Your stated motivation for a client's ability to "turn off" certain features was security (and it might actually provide some if the feature in question was insecure, but in those cases - e.g. granting the application access to the webcam - a PowerBox design with explicit 'opt-in' per app, with expirations and such, might be more suitable). Of some concern is that 'turning off' features, will lower the LowestCommonDenominator: basically, server-side developers wishing to provide an application won't be able to assume the features exist. And negotiating to provide the same service with many different features is painful (which is why LeastFlexibleProtocolWins). For true 'insecure' features such as webcam access, I would suggest a PowerBox approach, which would give the user fine-grained control over the remote system's authority. But for the others, I would recommend attempting to provide a standard environment that the application developers would target. If you're going to have a maximum number of trigger-cycles or layers, make it the same for all clients.

Client-side Abstraction Features

From a bandwidth perspective, at the very least the application developers are likely going to want to send some sort of code over to the clients. Abstraction is a form of compression: create a few abstractions, then reuse them as needed; DontRepeatYourself by sending the whole abstraction each time. Every MachineLanguage, except this one (apparently), supports development of abstractions. If you want fast-termination properties, that is manageable: cap the number of recursions or loops in the otherwise potentially non-terminating abstractions... or perhaps favor a basis such as DataLog or TotalFunctionalProgramming or labeled TermRewriting systems that can be guaranteed to terminate. You don't need to give up the advantages of non-termination in order to support abstraction.

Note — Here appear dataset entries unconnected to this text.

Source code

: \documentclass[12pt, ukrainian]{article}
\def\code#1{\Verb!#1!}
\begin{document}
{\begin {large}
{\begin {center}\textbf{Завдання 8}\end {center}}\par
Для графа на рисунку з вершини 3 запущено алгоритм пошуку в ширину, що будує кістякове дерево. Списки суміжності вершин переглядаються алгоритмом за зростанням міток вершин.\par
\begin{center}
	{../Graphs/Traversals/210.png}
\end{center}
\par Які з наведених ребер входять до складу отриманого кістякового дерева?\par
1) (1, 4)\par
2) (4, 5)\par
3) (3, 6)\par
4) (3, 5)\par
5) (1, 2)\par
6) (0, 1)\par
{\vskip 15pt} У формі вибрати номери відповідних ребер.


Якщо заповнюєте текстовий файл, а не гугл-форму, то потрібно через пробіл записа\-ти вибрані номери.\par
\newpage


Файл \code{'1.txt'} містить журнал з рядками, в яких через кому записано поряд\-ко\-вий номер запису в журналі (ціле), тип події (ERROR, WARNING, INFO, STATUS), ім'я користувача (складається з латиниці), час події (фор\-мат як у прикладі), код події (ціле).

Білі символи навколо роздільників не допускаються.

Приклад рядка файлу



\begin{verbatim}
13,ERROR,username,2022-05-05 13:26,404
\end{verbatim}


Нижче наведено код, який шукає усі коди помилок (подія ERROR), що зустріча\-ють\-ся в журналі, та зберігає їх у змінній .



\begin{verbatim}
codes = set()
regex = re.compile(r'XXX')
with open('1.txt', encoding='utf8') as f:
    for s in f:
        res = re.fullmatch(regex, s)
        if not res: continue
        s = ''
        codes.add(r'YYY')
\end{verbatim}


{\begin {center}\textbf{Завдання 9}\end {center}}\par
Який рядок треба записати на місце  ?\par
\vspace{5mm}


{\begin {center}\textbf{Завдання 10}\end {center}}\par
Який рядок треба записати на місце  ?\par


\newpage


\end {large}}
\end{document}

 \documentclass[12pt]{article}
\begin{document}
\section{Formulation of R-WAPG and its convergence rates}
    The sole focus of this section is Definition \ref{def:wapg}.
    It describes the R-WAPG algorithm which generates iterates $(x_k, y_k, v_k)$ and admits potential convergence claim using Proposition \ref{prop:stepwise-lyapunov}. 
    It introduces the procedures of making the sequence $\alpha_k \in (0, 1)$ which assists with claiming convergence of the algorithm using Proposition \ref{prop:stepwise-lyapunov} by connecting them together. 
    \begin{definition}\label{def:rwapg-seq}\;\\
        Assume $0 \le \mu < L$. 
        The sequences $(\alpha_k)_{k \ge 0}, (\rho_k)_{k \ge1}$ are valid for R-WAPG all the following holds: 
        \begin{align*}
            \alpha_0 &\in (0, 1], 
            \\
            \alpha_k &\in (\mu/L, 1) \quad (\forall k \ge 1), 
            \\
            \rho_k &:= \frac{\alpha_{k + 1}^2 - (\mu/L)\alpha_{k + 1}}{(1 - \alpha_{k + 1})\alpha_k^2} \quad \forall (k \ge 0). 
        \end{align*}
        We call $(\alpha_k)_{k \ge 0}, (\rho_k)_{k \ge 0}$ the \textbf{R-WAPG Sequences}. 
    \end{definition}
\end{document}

Without the ability for the server to send an abstraction, GML will not be technically competitive (against HtmlDomJsCss, MicrosoftSilverlight, DotNet/CommonLanguageRuntime, CurlLanguage, Tk, and others). Even if it did succeed by some non-technical merit, chances are someone would come hack a scripting language to run atop it, which would defeat GML whatever purpose you had in dodging that bullet in the first place. Another way of thinking about that is you're rolling time back thirty years just so you can spend the next decade repeating the mistakes that HtmlDomJsCss already made. So I recommend hammering out support for abstractions that will fit well with the data-driven GML style.

Regarding the Niche for GML (from GuiMachineLanguageSecurityDiscussion)

A new protocol cannot jam every possible wish-list item into it. The wish-list items given attention versus those ignored in the first releases need to be weighed based on need and target audience. Roughly, I see 3 possible divisions:

It may be good to separate these rather than gum up the works.

I don't see three divisions. I see one continuous range of demands to support all of them in a high-performance manner.

Yes, that's the ideal, but generally humans must partition things to manage the scope and work-load effectively.

Is there a reason you believe web standards are insufficient for business-oriented forms and apps? I do my taxes online. I do trading online. For which business forms and apps is it insufficient?

Part of this topic is a hypothetical question: how would you do GUI engines if starting from scratch? Asking such questions sometimes helps people to design better even with different or established tools. It's almost like learning Lisp or ProLog: you likely won't use them in practice, but they give you viewpoints you may not have had otherwise. It's optional MentalMasturbation that may or may not make one think. Ignore it if you wish. Maybe some bored geek snowed-in will produce a new GUI browser that catches on. -top
I'm sure it took a lot of time to get those to work right. It's possible, but difficult and expensive to build reliable biz GUIs, and I bet when a new browser version comes out, they have to retune a lot. Things that took a few hours in a 90's desk-top GUI design tool take weeks and months using HTML+DOM+JS+CSS.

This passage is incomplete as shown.